Sackett v. Environmental Protection Agency
Arguments scheduled for October 3
There seems to be a case involving the Environmental Protection Agency in every court term these days. The Supreme Court continued the efforts of the conservative justices to dismantle the federal administrative state last term by restricting how the EPA could control greenhouse gas emissions at power plants. The Sackett case offers the court another chance to advance its strategy of impeding federal agency regulatory processes. The case involves the waters of the United States, or WOTUS.
Health and Hospital Corp. v. Talevski
Scheduled debating: November 8
Last but not least, the case of Health and Hospital Corp. v. Talevski offers the court a chance to destroy Medicaid by prohibiting people from filing lawsuits to question how states run federal programmes.
The Federal Nursing Home Reform Act, which establishes such rights at hospitals accepting Medicare and Medicaid, is the subject of a lawsuit filed by the Talevski family against Health and Hospital Corp. for running a nursing home where their late relative suffered abuse in violation of their rights.
According to Health and Hospital Corp., the Talevskis shouldn't be permitted to file a lawsuit at all to enforce a federal law.

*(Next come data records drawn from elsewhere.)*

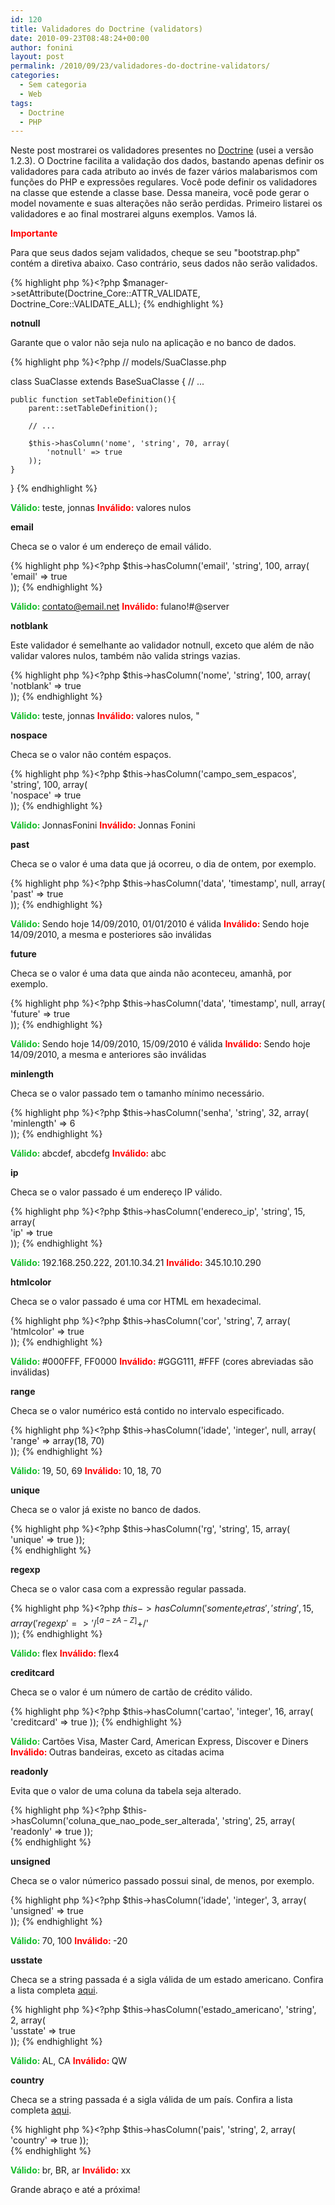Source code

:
 ```yaml
---
id: 120
title: Validadores do Doctrine (validators)
date: 2010-09-23T08:48:24+00:00
author: fonini
layout: post
permalink: /2010/09/23/validadores-do-doctrine-validators/
categories:
  - Sem categoria
  - Web
tags:
  - Doctrine
  - PHP
---
```

Neste post mostrarei os validadores presentes no <a href="http://www.doctrine-project.org" rel="externo nofollow">Doctrine</a> (usei a versão 1.2.3). O Doctrine facilita a validação dos dados, bastando apenas definir os validadores para cada atributo ao invés de fazer vários malabarismos com funções do PHP e expressões regulares. Você pode definir os validadores na classe que estende a classe base. Dessa maneira, você pode gerar o model novamente e suas alterações não serão perdidas. Primeiro listarei os validadores e ao final mostrarei alguns exemplos. Vamos lá.

<span style="color: rgb(255, 0, 0);">**Importante**
	  
Para que seus dados sejam validados, cheque se seu "bootstrap.php" contém a diretiva abaixo. Caso contrário, seus dados não serão validados.

{% highlight php %}<?php
$manager->setAttribute(Doctrine_Core::ATTR_VALIDATE, Doctrine_Core::VALIDATE_ALL);
{% endhighlight %}

**notnull**

Garante que o valor não seja nulo na aplicação e no banco de dados.

{% highlight php %}<?php // models/SuaClasse.php

class SuaClasse extends BaseSuaClasse {
	// ...

	public function setTableDefinition(){
		parent::setTableDefinition();

		// ...

		$this->hasColumn('nome', 'string', 70, array(
			'notnull' => true
		));
	}
}
{% endhighlight %}

<span style="color: rgb(22, 188, 42);"><strong>Válido: </strong></span>teste, jonnas
<span style="color: rgb(255, 0, 0);"><strong>Inválido: </strong></span>valores nulos 

**email**

Checa se o valor é um endereço de email válido.

{% highlight php %}<?php
$this->hasColumn('email', 'string', 100, array(				  
	'email' => true		  
)); 
{% endhighlight %}

<span style="color: rgb(22, 188, 42);"><strong>Válido: </strong></span>contato@email.net
<span style="color: rgb(255, 0, 0);"><strong>Inválido: </strong></span>fulano!#@server 

**notblank**

Este validador é semelhante ao validador notnull, exceto que além de não validar valores nulos, também não valida strings vazias.

{% highlight php %}<?php
$this->hasColumn('nome', 'string', 100, array(				  
	'notblank' => true		  
)); 
{% endhighlight %}

<span style="color: rgb(22, 188, 42);"><strong>Válido: </strong></span> teste, jonnas
<span style="color: rgb(255, 0, 0);"><strong>Inválido: </strong></span> valores nulos, " 

**nospace**

Checa se o valor não contém espaços.

{% highlight php %}<?php
$this->hasColumn('campo_sem_espacos', 'string', 100, array(				  
	'nospace' => true		  
)); 
{% endhighlight %}

<span style="color: rgb(22, 188, 42);"><strong>Válido: </strong></span>JonnasFonini
<span style="color: rgb(255, 0, 0);"><strong>Inválido: </strong></span>Jonnas Fonini 

**past**

Checa se o valor é uma data que já ocorreu, o dia de ontem, por exemplo.

{% highlight php %}<?php
$this->hasColumn('data', 'timestamp', null, array(				  
	'past' => true		  
)); 
{% endhighlight %}

<span style="color: rgb(22, 188, 42);"><strong>Válido: </strong></span>Sendo hoje 14/09/2010, 01/01/2010 é válida
<span style="color: rgb(255, 0, 0);"><strong>Inválido: </strong></span>Sendo hoje 14/09/2010, a mesma e posteriores são inválidas 

**future**

Checa se o valor é uma data que ainda não aconteceu, amanhã, por exemplo.

{% highlight php %}<?php
$this->hasColumn('data', 'timestamp', null, array(
	'future' => true		  
)); 
{% endhighlight %}

<span style="color: rgb(22, 188, 42);"><strong>Válido: </strong></span>Sendo hoje 14/09/2010, 15/09/2010 é válida
<span style="color: rgb(255, 0, 0);"><strong>Inválido: </strong></span>Sendo hoje 14/09/2010, a mesma e anteriores são inválidas 

**minlength**

Checa se o valor passado tem o tamanho mínimo necessário.

{% highlight php %}<?php
$this->hasColumn('senha', 'string', 32, array(				  
	'minlength' => 6		  
)); 
{% endhighlight %}

<span style="color: rgb(22, 188, 42);"><strong>Válido: </strong></span>abcdef, abcdefg
<span style="color: rgb(255, 0, 0);"><strong>Inválido: </strong></span>abc 

**ip**

Checa se o valor passado é um endereço IP válido.

{% highlight php %}<?php
$this->hasColumn('endereco_ip', 'string', 15, array(				  
	'ip' => true		  
)); 
{% endhighlight %}

<span style="color: rgb(22, 188, 42);"><strong>Válido: </strong></span>192.168.250.222, 201.10.34.21
<span style="color: rgb(255, 0, 0);"><strong>Inválido: </strong></span>345.10.10.290 

**htmlcolor**

Checa se o valor passado é uma cor HTML em hexadecimal.

{% highlight php %}<?php
$this->hasColumn('cor', 'string', 7, array(				  
	'htmlcolor' => true		  
)); 
{% endhighlight %}

<span style="color: rgb(22, 188, 42);"><strong>Válido: </strong></span>#000FFF, FF0000
<span style="color: rgb(255, 0, 0);"><strong>Inválido: </strong></span>#GGG111, #FFF (cores abreviadas são inválidas) 

**range**
	  
Checa se o valor numérico está contido no intervalo especificado.

{% highlight php %}<?php
$this->hasColumn('idade', 'integer', null, array(
	'range' => array(18, 70)			  
));
{% endhighlight %}

<span style="color: rgb(22, 188, 42);"><strong>Válido: </strong></span>19, 50, 69
<span style="color: rgb(255, 0, 0);"><strong>Inválido: </strong></span>10, 18, 70 

**unique**
	  
Checa se o valor já existe no banco de dados.

{% highlight php %}<?php
$this->hasColumn('rg', 'string', 15, array(				  
	'unique' => true
));  
{% endhighlight %}

**regexp**

Checa se o valor casa com a expressão regular passada.

{% highlight php %}<?php
$this->hasColumn('somente_letras', 'string', 15, array(				  
	'regexp' => '/^[a-zA-Z]+$/'		  
));
{% endhighlight %}

<span style="color: rgb(22, 188, 42);"><strong>Válido: </strong></span>flex
<span style="color: rgb(255, 0, 0);"><strong>Inválido: </strong></span>flex4 

**creditcard**

Checa se o valor é um número de cartão de crédito válido.

{% highlight php %}<?php
$this->hasColumn('cartao', 'integer', 16, array(				  
	'creditcard' => true
)); 
{% endhighlight %}

<span style="color: rgb(22, 188, 42);"><strong>Válido: </strong></span>Cartões Visa, Master Card, American Express, Discover e Diners
<span style="color: rgb(255, 0, 0);"><strong>Inválido: </strong></span>Outras bandeiras, exceto as citadas acima 

**readonly**
	  
Evita que o valor de uma coluna da tabela seja alterado.

{% highlight php %}<?php
$this->hasColumn('coluna_que_nao_pode_ser_alterada', 'string', 25, array(				  
	'readonly' => true
));  
{% endhighlight %}

**unsigned**

Checa se o valor númerico passado possui sinal, de menos, por exemplo.

{% highlight php %}<?php
$this->hasColumn('idade', 'integer', 3, array(
	'unsigned' => true		  
)); 
{% endhighlight %}

<span style="color: rgb(22, 188, 42);"><strong>Válido: </strong></span>70, 100
<span style="color: rgb(255, 0, 0);"><strong>Inválido: </strong></span>-20 

**usstate**

Checa se a string passada é a sigla válida de um estado americano. Confira a lista completa <a href="http://en.wikipedia.org/wiki/Us_states" rel="externo nofollow">aqui</a>.

{% highlight php %}<?php
$this->hasColumn('estado_americano', 'string', 2, array(				  
	'usstate' => true		  
));
{% endhighlight %}

<span style="color: rgb(22, 188, 42);"><strong>Válido: </strong></span>AL, CA
<span style="color: rgb(255, 0, 0);"><strong>Inválido: </strong></span>QW 

**country**

Checa se a string passada é a sigla válida de um país. Confira a lista completa <a href="http://en.wikipedia.org/wiki/ISO_3166-1" rel="externo nofollow">aqui</a>.

{% highlight php %}<?php
$this->hasColumn('pais', 'string', 2, array(				  
	'country' => true
));  
{% endhighlight %}

<span style="color: rgb(22, 188, 42);"><strong>Válido: </strong></span>br, BR, ar
<span style="color: rgb(255, 0, 0);"><strong>Inválido: </strong></span>xx

Grande abraço e até a próxima!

According to recent legal precedent, Section 1983 of the Ku Klux Klan Act of 1871 allows private citizens to file lawsuits to enforce federal laws like Medicaid. The law was initially passed to allow Black people who had once been in slavery to sue state or local officials who had terrorised them or denied their rights in a way that contravened federal law.
The KKK Act was interpreted by the Warren Court in 1961 to permit a private right of action against police officers who use excessive force. Since then, it has developed into a crucial tool for citizens to make sure that state governments do not infringe on their rights by failing to adhere to federal law.
A state government opposed to Medicaid might decide to disable the programme for millions of people in the state if the court ends the private right of action to compel states to follow federal Medicaid guidelines. The food stamp programme SNAP and other federal programmes run by state governments might also experience a similar effect.